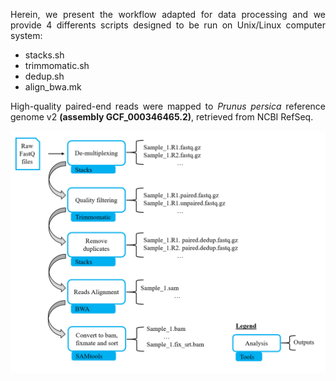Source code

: <div align="justify">



Herein, we present the workflow adapted for data processing and we provide 4 differents scripts designed to be run on Unix/Linux computer system:
-  stacks.sh
-  trimmomatic.sh
-  dedup.sh
-  align_bwa.mk

High-quality paired-end reads were mapped to *Prunus persica* reference genome v2 **(assembly GCF_000346465.2)**, retrieved from NCBI RefSeq. 


<img src="https://github.com/najlaksouri/GWAS-Workflow/blob/main/Images/Workflow600.png">



</div>
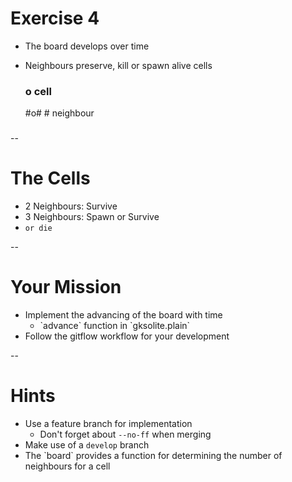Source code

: # Exercise 4

* The board develops over time
* Neighbours preserve, kill or spawn alive cells


	###		o cell
	#o#		# neighbour
	###

--

# The Cells

* 2 Neighbours: Survive
* 3 Neighbours: Spawn or Survive
* `or die`

--

# Your Mission

* Implement the advancing of the board with time <!-- .element: class="fragment" -->
	* <!-- .element: class="fragment" --> `advance` function in `gksolite.plain`
* <!-- .element: class="fragment" --> Follow the gitflow workflow for your development

--


# Hints

* Use a feature branch for implementation
	* Don't forget about `--no-ff` when merging
* Make use of a `develop` branch
* <!-- .element: class="fragment" --> The `board` provides a function for determining the number of neighbours for a cell

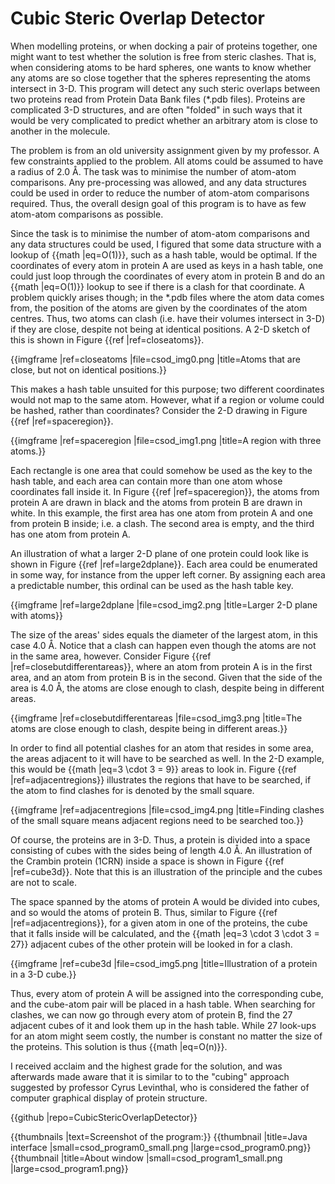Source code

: # Cubic Steric Overlap Detector

When modelling proteins, or when docking a pair of proteins together, one might want to test whether the solution is free from steric clashes. That is, when considering atoms to be hard spheres, one wants to know whether any atoms are so close together that the spheres representing the atoms intersect in 3-D. This program will detect any such steric overlaps between two proteins read from Protein Data Bank files (*.pdb files). Proteins are complicated 3-D structures, and are often "folded" in such ways that it would be very complicated to predict whether an arbitrary atom is close to another in the molecule.

The problem is from an old university assignment given by my professor. A few constraints applied to the problem. All atoms could be assumed to have a radius of 2.0 Å. The task was to minimise the number of atom-atom comparisons. Any pre-processing was allowed, and any data structures could be used in order to reduce the number of atom-atom comparisons required. Thus, the overall design goal of this program is to have as few atom-atom comparisons as possible.

Since the task is to minimise the number of atom-atom comparisons and any data structures could be used, I figured that some data structure with a lookup of {{math |eq=O(1)}}, such as a hash table, would be optimal. If the coordinates of every atom in protein A are used as keys in a hash table, one could just loop through the coordinates of every atom in protein B and do an {{math |eq=O(1)}} lookup to see if there is a clash for that coordinate. A problem quickly arises though; in the *.pdb files where the atom data comes from, the position of the atoms are given by the coordinates of the atom centres. Thus, two atoms can clash (i.e. have their volumes intersect in 3-D) if they are close, despite not being at identical positions. A 2-D sketch of this is shown in Figure {{ref |ref=closeatoms}}.

{{imgframe |ref=closeatoms |file=csod_img0.png |title=Atoms that are close, but not on identical positions.}}

This makes a hash table unsuited for this purpose; two different coordinates would not map to the same atom. However, what if a region or volume could be hashed, rather than coordinates? Consider the 2-D drawing in Figure {{ref |ref=spaceregion}}.

{{imgframe |ref=spaceregion |file=csod_img1.png |title=A region with three atoms.}}

Each rectangle is one area that could somehow be used as the key to the hash table, and each area can contain more than one atom whose coordinates fall inside it. In Figure {{ref |ref=spaceregion}}, the atoms from protein A are drawn in black and the atoms from protein B are drawn in white. In this example, the first area has one atom from protein A and one from protein B inside; i.e. a clash. The second area is empty, and the third has one atom from protein A.

An illustration of what a larger 2-D plane of one protein could look like is shown in Figure {{ref |ref=large2dplane}}. Each area could be enumerated in some way, for instance from the upper left corner. By assigning each area a predictable number, this ordinal can be used as the hash table key.

{{imgframe |ref=large2dplane |file=csod_img2.png |title=Larger 2-D plane with atoms}}

The size of the areas' sides equals the diameter of the largest atom, in this case 4.0 Å. Notice that a clash can happen even though the atoms are not in the same area, however. Consider Figure {{ref |ref=closebutdifferentareas}}, where an atom from protein A is in the first area, and an atom from protein B is in the second. Given that the side of the area is 4.0 Å, the atoms are close enough to clash, despite being in different areas.

{{imgframe |ref=closebutdifferentareas |file=csod_img3.png |title=The atoms are close enough to clash, despite being in different areas.}}

In order to find all potential clashes for an atom that resides in some area, the areas adjacent to it will have to be searched as well. In the 2-D example, this would be {{math |eq=3 \cdot 3 = 9}} areas to look in. Figure {{ref |ref=adjacentregions}} illustrates the regions that have to be searched, if the atom to find clashes for is denoted by the small square.

{{imgframe |ref=adjacentregions |file=csod_img4.png |title=Finding clashes of the small square means adjacent regions need to be searched too.}}

Of course, the proteins are in 3-D. Thus, a protein is divided into a space consisting of cubes with the sides being of length 4.0 Å. An illustration of the Crambin protein (1CRN) inside a space is shown in Figure {{ref |ref=cube3d}}. Note that this is an illustration of the principle and the cubes are not to scale.

The space spanned by the atoms of protein A would be divided into cubes, and so would the atoms of protein B. Thus, similar to Figure {{ref |ref=adjacentregions}}, for a given atom in one of the proteins, the cube that it falls inside will be calculated, and the {{math |eq=3 \cdot 3 \cdot 3 = 27}} adjacent cubes of the other protein will be looked in for a clash.

{{imgframe |ref=cube3d |file=csod_img5.png |title=Illustration of a protein in a 3-D cube.}}

Thus, every atom of protein A will be assigned into the corresponding cube, and the cube-atom pair will be placed in a hash table. When searching for clashes, we can now go through every atom of protein B, find the 27 adjacent cubes of it and look them up in the hash table. While 27 look-ups for an atom might seem costly, the number is constant no matter the size of the proteins. This solution is thus {{math |eq=O(n)}}.

I received acclaim and the highest grade for the solution, and was afterwards made aware that it is similar to to the "cubing" approach suggested by professor Cyrus Levinthal, who is considered the father of computer graphical display of protein structure.

{{github |repo=CubicStericOverlapDetector}}

{{thumbnails |text=Screenshot of the program:}}
{{thumbnail |title=Java interface |small=csod_program0_small.png |large=csod_program0.png}}
{{thumbnail |title=About window |small=csod_program1_small.png |large=csod_program1.png}}
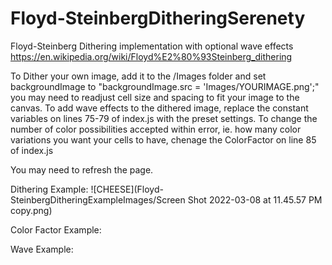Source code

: # Floyd-SteinbergDitheringSerenety
Floyd-Steinberg Dithering implementation with optional wave effects
https://en.wikipedia.org/wiki/Floyd%E2%80%93Steinberg_dithering


To Dither your own image, add it to the /Images folder and set backgroundImage to "backgroundImage.src = 'Images/YOURIMAGE.png';" you may need to readjust cell size and spacing to fit your image to the canvas.
To add wave effects to the dithered image, replace the constant variables on lines 75-79 of index.js with the preset settings.
To change the number of color possibilities accepted within error, ie. how many color variations you want your cells to have, chenage the ColorFactor on line 85 of index.js

You may need to refresh the page.

Dithering Example:
![CHEESE](Floyd-SteinbergDitheringExampleImages/Screen Shot 2022-03-08 at 11.45.57 PM copy.png)

Color Factor Example:

Wave Example:
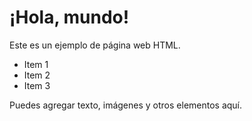 <!DOCTYPE html>
<html>
<head>
    <title>Ejemplo de HTML</title>
</head>
<body>
    <h1>¡Hola, mundo!</h1>
    <p>Este es un ejemplo de página web HTML.</p>
    <ul>
        <li>Item 1</li>
        <li>Item 2</li>
        <li>Item 3</li>
    </ul>
    <p>Puedes agregar texto, imágenes y otros elementos aquí.</p>
</body>
</html>
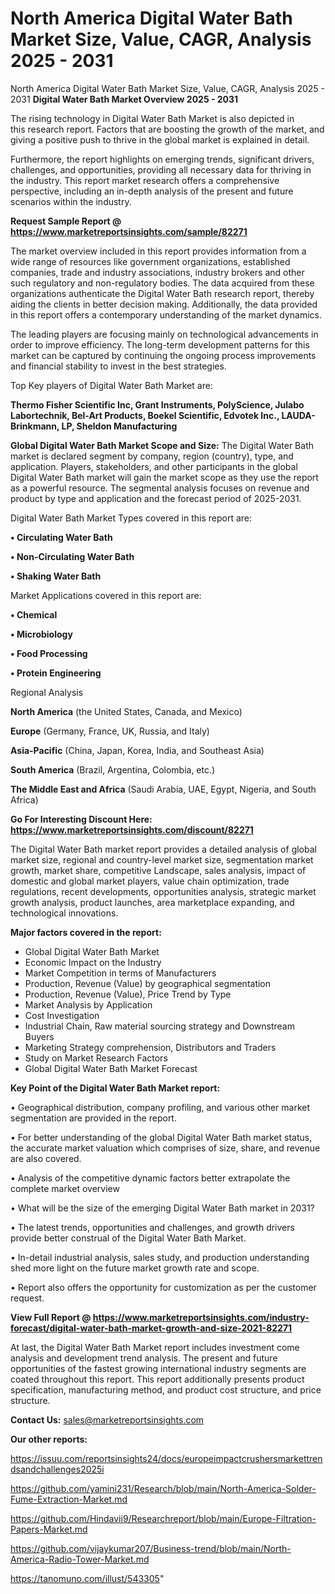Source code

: # North America Digital Water Bath Market Size, Value, CAGR, Analysis 2025 - 2031
North America Digital Water Bath Market Size, Value, CAGR, Analysis 2025 - 2031
<Strong> Digital Water Bath Market Overview 2025 - 2031</strong>

The rising technology in Digital Water Bath Market is also depicted in this research report. Factors that are boosting the growth of the market, and giving a positive push to thrive in the global market is explained in detail.

Furthermore, the report highlights on emerging trends, significant drivers, challenges, and opportunities, providing all necessary data for thriving in the industry. This report market research offers a comprehensive perspective, including an in-depth analysis of the present and future scenarios within the industry.

<strong>Request Sample Report @ <a href=https://www.marketreportsinsights.com/sample/82271>https://www.marketreportsinsights.com/sample/82271</a></strong>

The market overview included in this report provides information from a wide range of resources like government organizations, established companies, trade and industry associations, industry brokers and other such regulatory and non-regulatory bodies. The data acquired from these organizations authenticate the Digital Water Bath research report, thereby aiding the clients in better decision making. Additionally, the data provided in this report offers a contemporary understanding of the market dynamics.

The leading players are focusing mainly on technological advancements in order to improve efficiency. The long-term development patterns for this market can be captured by continuing the ongoing process improvements and financial stability to invest in the best strategies.

Top Key players of Digital Water Bath Market are:

<strong>Thermo Fisher Scientific Inc, Grant Instruments, PolyScience, Julabo Labortechnik, Bel-Art Products, Boekel Scientific, Edvotek Inc., LAUDA-Brinkmann, LP, Sheldon Manufacturing</strong>

<strong><b>Global Digital Water Bath Market Scope and Size:</b></strong>
The Digital Water Bath market is declared segment by company, region (country), type, and application. Players, stakeholders, and other participants in the global Digital Water Bath market will gain the market scope as they use the report as a powerful resource. The segmental analysis focuses on revenue and product by type and application and the forecast period of 2025-2031.

Digital Water Bath Market Types covered in this report are:

<strong>• Circulating Water Bath

• Non-Circulating Water Bath

• Shaking Water Bath</strong>

Market Applications covered in this report are:

<strong>• Chemical

• Microbiology

• Food Processing

• Protein Engineering</strong> 

Regional Analysis

<strong>North America</strong> (the United States, Canada, and Mexico)

<strong>Europe</strong> (Germany, France, UK, Russia, and Italy)

<strong>Asia-Pacific</strong> (China, Japan, Korea, India, and Southeast Asia)

<strong>South America</strong> (Brazil, Argentina, Colombia, etc.)

<strong>The Middle East and Africa</strong> (Saudi Arabia, UAE, Egypt, Nigeria, and South Africa)

<strong>Go For Interesting Discount Here: <a href=https://www.marketreportsinsights.com/discount/82271>https://www.marketreportsinsights.com/discount/82271</a></strong>

The Digital Water Bath market report provides a detailed analysis of global market size, regional and country-level market size, segmentation market growth, market share, competitive Landscape, sales analysis, impact of domestic and global market players, value chain optimization, trade regulations, recent developments, opportunities analysis, strategic market growth analysis, product launches, area marketplace expanding, and technological innovations.

<strong><b>Major factors covered in the report:</b></strong>
<ul>
  <li>Global Digital Water Bath Market </li>
  <li>Economic Impact on the Industry</li>
  <li>Market Competition in terms of Manufacturers</li>
  <li>Production, Revenue (Value) by geographical segmentation</li>
  <li>Production, Revenue (Value), Price Trend by Type</li>
  <li>Market Analysis by Application</li>
  <li>Cost Investigation</li>
  <li>Industrial Chain, Raw material sourcing strategy and Downstream Buyers</li>
  <li>Marketing Strategy comprehension, Distributors and Traders</li>
  <li>Study on Market Research Factors</li>
  <li>Global Digital Water Bath Market Forecast</li>
</ul>

<strong><b>Key Point of the Digital Water Bath Market report:</b></strong>

• Geographical distribution, company profiling, and various other market segmentation are provided in the report.

• For better understanding of the global Digital Water Bath market status, the accurate market valuation which comprises of size, share, and revenue are also covered.

• Analysis of the competitive dynamic factors better extrapolate the complete market overview

• What will be the size of the emerging Digital Water Bath market in 2031?

• The latest trends, opportunities and challenges, and growth drivers provide better construal of the Digital Water Bath Market.

• In-detail industrial analysis, sales study, and production understanding shed more light on the future market growth rate and scope.

• Report also offers the opportunity for customization as per the customer request.

<strong><b>View Full Report @ <a href=https://www.marketreportsinsights.com/industry-forecast/digital-water-bath-market-growth-and-size-2021-82271>https://www.marketreportsinsights.com/industry-forecast/digital-water-bath-market-growth-and-size-2021-82271</a></b></strong>


At last, the Digital Water Bath Market report includes investment come analysis and development trend analysis. The present and future opportunities of the fastest growing international industry segments are coated throughout this report. This report additionally presents product specification, manufacturing method, and product cost structure, and price structure.

<strong>Contact Us:</strong>
sales@marketreportsinsights.com

<strong>Our other reports:</strong>

<a href=https://issuu.com/reportsinsights24/docs/europeimpactcrushersmarkettrendsandchallenges2025i>https://issuu.com/reportsinsights24/docs/europeimpactcrushersmarkettrendsandchallenges2025i</a>

<a href=https://github.com/yamini231/Research/blob/main/North-America-Solder-Fume-Extraction-Market.md>https://github.com/yamini231/Research/blob/main/North-America-Solder-Fume-Extraction-Market.md</a>

<a href=https://github.com/Hindavii9/Researchreport/blob/main/Europe-Filtration-Papers-Market.md>https://github.com/Hindavii9/Researchreport/blob/main/Europe-Filtration-Papers-Market.md</a>

<a href=https://github.com/vijaykumar207/Business-trend/blob/main/North-America-Radio-Tower-Market.md>https://github.com/vijaykumar207/Business-trend/blob/main/North-America-Radio-Tower-Market.md</a>

<a href=https://tanomuno.com/illust/543305>https://tanomuno.com/illust/543305</a>"

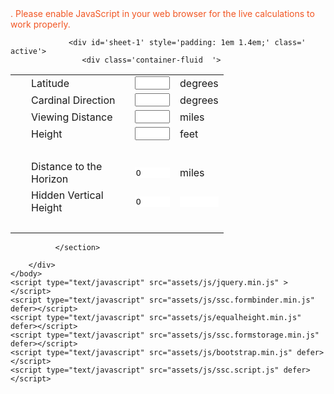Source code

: <!-- saved from url=(0013)about:internet -->
<html manifest="offline.appcache">
    <head><meta content='IE=Edge' http-equiv='X-UA-Compatible'>
    <meta http-equiv='Content-Type' content='text/html;charset=UTF-8'>
    <meta name='viewport' content='width=device-width, initial-scale=1.0'>
    <meta name='GENERATOR' content='SpreadsheetConverter  version 10.2.7618.0'>
<!-- The parts of this webpage that is defined by the original spreadsheet have the same copyright as the original spreadsheet. -->
<!-- The generic Excel-related parts of this page is Copyright (C) 2002-2019 Framtidsforum I&M AB, Sweden. -->
    <title>CurveCalc</title>
    <link rel="stylesheet" href="assets/css/default-ssc-theme.css" id="ssc-theme"/>
    <link rel="stylesheet" href="assets/css/site.css" />
    </head>
    <body onload="LoadFromQueryString();recalc_onclick('');" onunload='' browserstorage="false">
        <noscript style='color:#F15623;'>
            </a>. Please enable JavaScript in your web browser for the live calculations to work properly.
        </noscript>
        <form id='formc' name='formc' method='post' action='' target='_self'>
		    <input type='hidden' id='xl_spreadsheet' name='xl_spreadsheet' value='CurveCalc' />
            <input type='hidden' id='xl_client' name='xl_client' value='x10.2.7618.0' />
<div id="tab" class='tab-content'>

                 <div id='sheet-1' style='padding: 1em 1.4em;' class=' active'>
                    <div class='container-fluid  '>
<section class=''>
<table cellspacing='0' cellpadding='0' style='border-spacing:0;' onkeydown='javascript:navigate(event);'>
					<col width='25'/>
					<col width='166'/>
					<col width='72'/>
					<col width='62'/>
                    <tr style='height:16pt;'>
						<td class='ee100' style='height:16pt;'>&nbsp;</td>
						<td class='ee103' style='height:16pt;'>
							Latitude<span> </span>
						</td>
						<td class='ee106' style='height:16pt;'>
							<input id='XLEW_1_2_3' type='text' value='' class='ee108 form-control' style='width:100%' onchange="this.value=eedisplayFloat(eeparseFloat(this.value));recalc_onclick('XLEW_1_2_3')" name='XLEW_1_2_3' placeholder='' tabindex='1' data-sheet='1' data-row='2' data-col='3'/>
						</td>
						<td class='ee103' style='height:16pt;'>
							degrees
						</td>
                    </tr>
                    <tr style='height:16pt;'>
						<td class='ee100' style='height:16pt;'>&nbsp;</td>
						<td class='ee103' style='height:16pt;'>
							Cardinal Direction
						</td>
						<td class='ee106' style='height:16pt;'>
							<input id='XLEW_1_3_3' type='text' value='' class='ee108 form-control' style='width:100%' onchange="this.value=eedisplayFloat(eeparseFloat(this.value));recalc_onclick('XLEW_1_3_3')" name='XLEW_1_3_3' placeholder='' tabindex='2' data-sheet='1' data-row='3' data-col='3'/>
						</td>
						<td class='ee103' style='height:16pt;'>
							degrees
						</td>
                    </tr>
                    <tr style='height:16pt;'>
						<td class='ee100' style='height:16pt;'>&nbsp;</td>
						<td class='ee103' style='height:16pt;'>
							Viewing Distance
						</td>
						<td class='ee106' style='height:16pt;'>
							<input id='XLEW_1_4_3' type='text' value='' class='ee108 form-control' style='width:100%' onchange="this.value=eedisplayFloat(eeparseFloat(this.value));recalc_onclick('XLEW_1_4_3')" name='XLEW_1_4_3' placeholder='' tabindex='3' data-sheet='1' data-row='4' data-col='3'/>
						</td>
						<td class='ee103' style='height:16pt;'>
							miles
						</td>
                    </tr>
                    <tr style='height:16pt;'>
						<td class='ee100' style='height:16pt;'>&nbsp;</td>
						<td class='ee103' style='height:16pt;'>
							Height
						</td>
						<td class='ee106' style='height:16pt;'>
							<input id='XLEW_1_5_3' type='text' value='' class='ee108 form-control' style='width:100%' onchange="this.value=eedisplayFloat(eeparseFloat(this.value));recalc_onclick('XLEW_1_5_3')" name='XLEW_1_5_3' placeholder='' tabindex='4' data-sheet='1' data-row='5' data-col='3'/>
						</td>
						<td class='ee103' style='height:16pt;'>
							feet
						</td>
                    </tr>
                    <tr style='height:16pt;'>
						<td class='ee100' style='height:16pt;'>&nbsp;</td>
						<td class='ee103' style='height:16pt;' colspan = '2'>&nbsp;</td>
						<td class='ee103' style='height:16pt;'>&nbsp;</td>
                    </tr>
                    <tr style='height:16pt;'>
						<td class='ee100' style='height:16pt;'>&nbsp;</td>
						<td class='ee103' style='height:16pt;'>
							Distance to the Horizon
						</td>
						<td class='ee112' style='height:16pt;'>
						<input id='XLEW_1_20_3' type='text' readonly='readonly' value='0' class='ee112' style='overflow:hidden; border:0px solid #000000; width:100% ' name='XLEW_1_20_3' tabindex='-1' />
						</td>
						<td class='ee114' style='height:16pt;'>
							miles
						</td>
                    </tr>
                    <tr style='height:16pt;'>
						<td class='ee100' style='height:16pt;'>&nbsp;</td>
						<td class='ee103' style='height:16pt;'>
							Hidden Vertical Height
						</td>
						<td class='ee112' style='height:16pt;'>
						<input id='XLEW_1_21_3' type='text' readonly='readonly' value='0' class='ee112' style='overflow:hidden; border:0px solid #000000; width:100% ' name='XLEW_1_21_3' tabindex='-1' />
						</td>
						<td class='ee115' style='height:16pt;'>
						<input id='XLEW_1_21_4' type='text' readonly='readonly' value='' class='ee115' style='overflow:hidden; border:0px solid #000000; width:100% ' name='XLEW_1_21_4' tabindex='-1' />
						</td>
                    </tr>
                    <tr style='height:15pt;'>
						<td class='ee100' style='height:15pt;'>&nbsp;</td>
						<td class='ee103' style='height:15pt;'>&nbsp;</td>
						<td class='ee103' style='height:15pt;'>&nbsp;</td>
						<td class='ee103' style='height:15pt;'>&nbsp;</td>
                    </tr>
                </table>

              </section>
</div>
                </div>
            </div>
        </form>

        </div>
    </body>
    <script type="text/javascript" src="assets/js/jquery.min.js" ></script>
    <script type="text/javascript" src="assets/js/ssc.formbinder.min.js" defer></script>
    <script type="text/javascript" src="assets/js/equalheight.min.js" defer></script>
    <script type="text/javascript" src="assets/js/ssc.formstorage.min.js" defer></script>
    <script type="text/javascript" src="assets/js/bootstrap.min.js" defer></script>
    <script type="text/javascript" src="assets/js/ssc.script.js" defer></script>
</html>
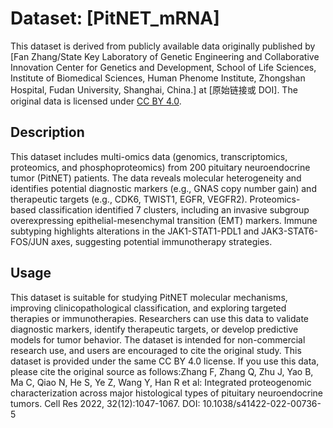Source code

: # Dataset: [PitNET_mRNA]

This dataset is derived from publicly available data originally published by [Fan Zhang/State Key Laboratory of Genetic Engineering and Collaborative Innovation Center for Genetics and Development, School of Life Sciences, Institute of Biomedical Sciences, Human Phenome Institute, Zhongshan Hospital, Fudan University, Shanghai, China.] at [原始链接或 DOI]. The original data is licensed under [CC BY 4.0](https://creativecommons.org/licenses/by/4.0/).

## Description
This dataset includes multi-omics data (genomics, transcriptomics, proteomics, and phosphoproteomics) from 200 pituitary neuroendocrine tumor (PitNET) patients. The data reveals molecular heterogeneity and identifies potential diagnostic markers (e.g., GNAS copy number gain) and therapeutic targets (e.g., CDK6, TWIST1, EGFR, VEGFR2). Proteomics-based classification identified 7 clusters, including an invasive subgroup overexpressing epithelial-mesenchymal transition (EMT) markers. Immune subtyping highlights alterations in the JAK1-STAT1-PDL1 and JAK3-STAT6-FOS/JUN axes, suggesting potential immunotherapy strategies.

## Usage
This dataset is suitable for studying PitNET molecular mechanisms, improving clinicopathological classification, and exploring targeted therapies or immunotherapies. Researchers can use this data to validate diagnostic markers, identify therapeutic targets, or develop predictive models for tumor behavior. The dataset is intended for non-commercial research use, and users are encouraged to cite the original study.
This dataset is provided under the same CC BY 4.0 license. If you use this data, please cite the original source as follows:Zhang F, Zhang Q, Zhu J, Yao B, Ma C, Qiao N, He S, Ye Z, Wang Y, Han R et al: Integrated proteogenomic characterization across major histological types of pituitary neuroendocrine tumors. Cell Res 2022, 32(12):1047-1067. DOI: 10.1038/s41422-022-00736-5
※ ※ ※
> [Directions for this task]:
Please quote the lines of the material, beginning with the first and ending with the one that contains "Steric Overlap Detector", exactly as written and without any pictures.

> [Result for this task]:
Source code

: <div align="justify">



Herein, we present the workflow adapted for data processing and we provide 4 differents scripts designed to be run on Unix/Linux computer system:
-  stacks.sh
-  trimmomatic.sh
-  dedup.sh
-  align_bwa.mk

High-quality paired-end reads were mapped to *Prunus persica* reference genome v2 **(assembly GCF_000346465.2)**, retrieved from NCBI RefSeq. 


<img src="https://github.com/najlaksouri/GWAS-Workflow/blob/main/Images/Workflow600.png">



</div>
Source code

: # Exercise 4

* The board develops over time
* Neighbours preserve, kill or spawn alive cells


	###		o cell
	#o#		# neighbour
	###

--

# The Cells

* 2 Neighbours: Survive
* 3 Neighbours: Spawn or Survive
* `or die`

--

# Your Mission

* Implement the advancing of the board with time <!-- .element: class="fragment" -->
	* <!-- .element: class="fragment" --> `advance` function in `gksolite.plain`
* <!-- .element: class="fragment" --> Follow the gitflow workflow for your development

--


# Hints

* Use a feature branch for implementation
	* Don't forget about `--no-ff` when merging
* Make use of a `develop` branch
* <!-- .element: class="fragment" --> The `board` provides a function for determining the number of neighbours for a cell

Source code

: # Cubic Steric Overlap Detector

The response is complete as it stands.